Hurricane Sandy pounded Jamaica with heavy rain as it made landfall Wednesday and headed to Cuba, and may later travel to our area, bringing with it the possibility of flooding and high winds.
The 18th named storm of the Atlantic hurricane season made landfall in the vicinity of Kingston Wednesday afternoon and then was forecast to spin on into eastern Cuba overnight.
Forecasters at the U.S. National Hurricane Center in Miami said tropical storm conditions were possible along the southeast Florida coast, the Upper Keys and Florida Bay by Friday morning. A tropical storm watch also may be required for parts of east-central Florida later Wednesday morning, the center said.
By Monday, the storm should arrive off the coast of North Carolina -- and at that point, various models show different tracks for the storm and what it means for the tri-state area.
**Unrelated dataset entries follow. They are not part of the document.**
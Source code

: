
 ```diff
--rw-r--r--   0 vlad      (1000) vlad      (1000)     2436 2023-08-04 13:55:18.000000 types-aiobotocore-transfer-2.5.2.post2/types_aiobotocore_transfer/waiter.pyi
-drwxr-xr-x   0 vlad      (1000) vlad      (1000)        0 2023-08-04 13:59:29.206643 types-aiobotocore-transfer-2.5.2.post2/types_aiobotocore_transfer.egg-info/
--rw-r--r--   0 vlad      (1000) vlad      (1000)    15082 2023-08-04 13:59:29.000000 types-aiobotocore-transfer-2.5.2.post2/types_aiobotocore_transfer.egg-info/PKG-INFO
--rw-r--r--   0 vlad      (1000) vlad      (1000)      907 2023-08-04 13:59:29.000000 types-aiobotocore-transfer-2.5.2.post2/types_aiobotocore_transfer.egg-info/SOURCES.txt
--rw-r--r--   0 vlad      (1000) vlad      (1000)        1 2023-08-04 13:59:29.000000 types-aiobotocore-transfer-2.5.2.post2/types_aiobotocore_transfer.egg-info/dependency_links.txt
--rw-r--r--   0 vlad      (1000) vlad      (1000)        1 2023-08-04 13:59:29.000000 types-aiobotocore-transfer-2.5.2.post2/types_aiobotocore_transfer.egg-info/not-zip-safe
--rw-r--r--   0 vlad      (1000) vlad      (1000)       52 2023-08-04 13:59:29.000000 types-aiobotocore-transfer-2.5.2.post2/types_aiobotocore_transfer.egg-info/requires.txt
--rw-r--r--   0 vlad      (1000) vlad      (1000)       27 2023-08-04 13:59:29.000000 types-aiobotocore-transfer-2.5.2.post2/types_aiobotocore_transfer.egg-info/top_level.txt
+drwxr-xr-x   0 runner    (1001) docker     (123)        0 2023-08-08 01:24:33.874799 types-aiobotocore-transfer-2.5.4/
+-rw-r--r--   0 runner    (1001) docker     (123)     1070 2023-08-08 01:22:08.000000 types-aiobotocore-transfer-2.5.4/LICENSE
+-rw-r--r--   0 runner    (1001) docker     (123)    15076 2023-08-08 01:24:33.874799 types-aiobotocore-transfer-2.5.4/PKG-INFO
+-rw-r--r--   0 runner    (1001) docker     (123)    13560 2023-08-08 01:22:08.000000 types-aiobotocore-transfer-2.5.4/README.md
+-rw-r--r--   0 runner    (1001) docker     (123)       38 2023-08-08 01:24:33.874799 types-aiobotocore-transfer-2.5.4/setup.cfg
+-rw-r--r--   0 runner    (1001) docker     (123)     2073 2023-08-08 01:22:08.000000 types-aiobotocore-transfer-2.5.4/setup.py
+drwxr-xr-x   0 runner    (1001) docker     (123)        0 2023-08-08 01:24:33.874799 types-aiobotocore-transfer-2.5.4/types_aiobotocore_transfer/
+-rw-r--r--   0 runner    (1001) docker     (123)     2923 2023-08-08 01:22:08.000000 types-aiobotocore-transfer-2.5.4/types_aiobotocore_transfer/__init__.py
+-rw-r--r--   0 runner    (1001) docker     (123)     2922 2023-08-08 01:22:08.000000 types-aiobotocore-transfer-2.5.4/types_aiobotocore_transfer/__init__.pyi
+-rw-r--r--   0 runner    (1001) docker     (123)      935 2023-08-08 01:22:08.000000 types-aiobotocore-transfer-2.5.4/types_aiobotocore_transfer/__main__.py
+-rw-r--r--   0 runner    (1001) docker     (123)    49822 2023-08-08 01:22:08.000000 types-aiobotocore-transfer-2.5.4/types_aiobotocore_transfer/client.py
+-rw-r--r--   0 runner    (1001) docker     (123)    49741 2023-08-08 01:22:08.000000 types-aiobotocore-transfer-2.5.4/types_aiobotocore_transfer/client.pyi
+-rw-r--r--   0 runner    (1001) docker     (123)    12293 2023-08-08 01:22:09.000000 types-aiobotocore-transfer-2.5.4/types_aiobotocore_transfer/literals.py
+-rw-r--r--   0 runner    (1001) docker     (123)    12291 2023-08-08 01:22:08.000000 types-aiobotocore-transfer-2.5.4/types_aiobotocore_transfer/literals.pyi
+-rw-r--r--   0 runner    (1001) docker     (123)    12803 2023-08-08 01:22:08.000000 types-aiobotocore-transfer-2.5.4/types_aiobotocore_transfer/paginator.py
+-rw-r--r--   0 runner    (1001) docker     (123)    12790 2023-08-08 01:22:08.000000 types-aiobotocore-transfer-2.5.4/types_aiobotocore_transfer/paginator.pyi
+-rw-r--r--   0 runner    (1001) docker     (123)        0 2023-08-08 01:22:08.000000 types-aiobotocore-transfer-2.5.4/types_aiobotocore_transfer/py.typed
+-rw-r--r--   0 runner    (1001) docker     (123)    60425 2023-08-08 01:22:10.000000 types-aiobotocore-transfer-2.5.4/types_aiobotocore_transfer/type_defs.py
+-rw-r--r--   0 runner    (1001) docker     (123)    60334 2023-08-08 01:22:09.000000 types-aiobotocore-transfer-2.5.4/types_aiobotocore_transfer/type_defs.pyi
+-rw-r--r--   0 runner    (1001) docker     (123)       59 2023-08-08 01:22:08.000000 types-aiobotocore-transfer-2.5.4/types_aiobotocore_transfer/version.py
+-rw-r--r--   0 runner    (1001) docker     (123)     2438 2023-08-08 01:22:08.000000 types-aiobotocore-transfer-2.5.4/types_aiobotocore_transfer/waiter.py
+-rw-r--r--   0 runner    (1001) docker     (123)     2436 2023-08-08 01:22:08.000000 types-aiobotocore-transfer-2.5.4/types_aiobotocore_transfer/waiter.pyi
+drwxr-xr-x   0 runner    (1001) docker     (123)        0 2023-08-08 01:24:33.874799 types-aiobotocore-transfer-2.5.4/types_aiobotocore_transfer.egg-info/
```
Early models show two situations for Sandy as it makes its way to the tri-state, most likely by late Monday and Tuesday of next week.
If Hurricane Sandy continues to move northward, it could hook left back into the coastline, somewhere in the Northeast or Mid-Atlantic and merge with a non-tropical system. The storm could morph into a major Nor'easter, which could include severe coastal flooding and strong winds and cause major damage and widespread power outages.
But there is also a possibility the storm could move out to sea, and our area would see bands of rainfall from a system that spins off of Sandy. It could cause some wind and rain later next week, but the damage would not be that severe.
Heavy rain is expected on Monday and Tuesday, but the level of severity is still unknown.